Former Senator Gary Hart has proposed a revival of the organizational aspects of the true militia concept in his recent book, The Minuteman (1998). He argues for a reform of our present military organization based on local reserves. Hart spent twelve years on the Senate Armed Services Committee and is very knowledgeable on this subject. His chapter 4 describes the militia concept accurately in historical context and practice. He cites true historians of the Second Amendment and 18th century militias and mentions none of the long list of gun lobby/libertarian pseudoscholars that we find these days in the law journals. Hart's book is highly recommended for any serious inquiry into this subject. Hart does not get into police functions but the militia mentioned by Cress above could be reinvented with the same logic for local police duty. It could become an instrument and institution to raise republican civic consciousness; however, we would not expect the NRA to support any such proposal today especially if it involved a registry and government control and we are afraid our present day professional police forces for different reasons would not be very sympathetic either.
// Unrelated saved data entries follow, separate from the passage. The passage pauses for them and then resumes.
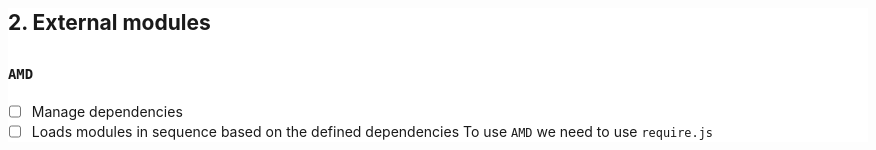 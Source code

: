 ## 2. External modules



### **`AMD`**
- [ ] Manage dependencies
- [ ] Loads modules in sequence based on the defined dependencies
To use `AMD` we need to use `require.js`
It would most assuredly not be consistent with the intent of the framers to requisition the membership lists of the NRA or other gun owner organizations.
What is important in the present context is that there was no constitutional protection for any organization to maintain lists of gun owners outside of militia availability. In the eighteenth century gun ownership was never completely private. The public had a claim for public purposes. Privately owned muskets could be requisistioned with or without the musketeer's body. Private lists outside of public reach would have been regarded as a treasonous threat to public order. If there was constitutional protection mentioned for such an absurdity, let's see it. Private lists now are no less a threat but the political culture has degenerated so much that we do not have the political leadership to address the threat.
Whatever other issues might be involved, any such efforts would violate the First Amendment's freedom of association, as interpreted by the Supreme Court.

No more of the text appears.